Be aware that concealed carry laws change constantly, and new ones often become effective at unpredictable times. Roughly one-third of all states made some changes in their CCW law during 2016, and some states have multiple versions of their CCW law staged to take effect at different times, some as far in advance as 2021. There’s no guarantee that they won’t change again by the time this gets to press and into your hands. Further complicating things, available information, even when it comes from state agencies, may be conflicting. While the information in this article came from state government sources (including directly from the most recently published statutes), do not rely on this or any other unofficial source.

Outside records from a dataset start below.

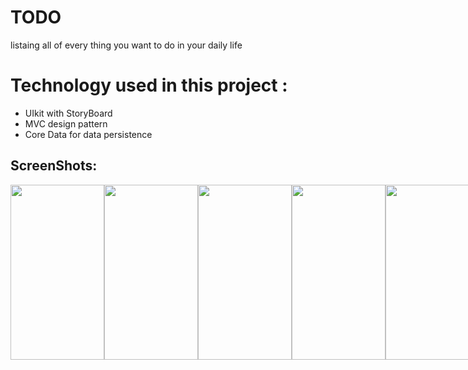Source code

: # TODO
 listaing all of every thing you want to do in your daily life 

# Technology  used in this project : 
- UIkit with StoryBoard
- MVC design pattern 
- Core Data for data persistence


## ScreenShots: 

<div style="display: flex; flex-direction: row;">
 <img align="center" src="https://user-images.githubusercontent.com/31698280/210545989-74ad3222-0ac2-4bf6-b636-d239afa844f2.png" width="150" height="280" />
 <img align="center" src="https://user-images.githubusercontent.com/31698280/210545999-7fd13eb5-797e-4465-8665-69a3239a6744.png" width="150" height="280"/>
 <img align="center" src="https://user-images.githubusercontent.com/31698280/210546018-5c4f7e14-71f0-49eb-9b4b-d61844ff5b29.png" width="150" height="280"/>
 <img align="center" src="https://user-images.githubusercontent.com/31698280/210546075-60146e58-0e9a-47c6-8d55-242b5ea15e3f.png" width="150" height="280"/>
<img align="center" src="https://user-images.githubusercontent.com/31698280/210546037-d25df3fd-9110-4577-b22f-76cf4401c5c1.png" width="150" height="280"/>
<img align="center" src="https://user-images.githubusercontent.com/31698280/210546050-b78f69d1-3a67-48d1-9272-930118130cd0.png" width="150" height="280"/>
</div>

Verify all information prior to traveling, and if you have any doubt at all about carrying, don’t do it.

It’s easy to find people on the Internet who will suggest that you should push the limits and carry in places where it’s illegal. The theory seems to be that it’s easier to get forgiveness than permission, but that’s a foolish approach; all it takes is a traffic stop to get caught. In many states, carrying a weapon carries mandatory jail time and is often a felony. In Rhode Island, for example, it carries a maximum sentence of 10 years in prison.

Be smart and be safe. Know the law and follow it. If you’re in doubt, don’t. It’s hard to protect your family if you’re in prison. Scroll through the gallery above to learn about state-by-state concealed carry laws for 2017.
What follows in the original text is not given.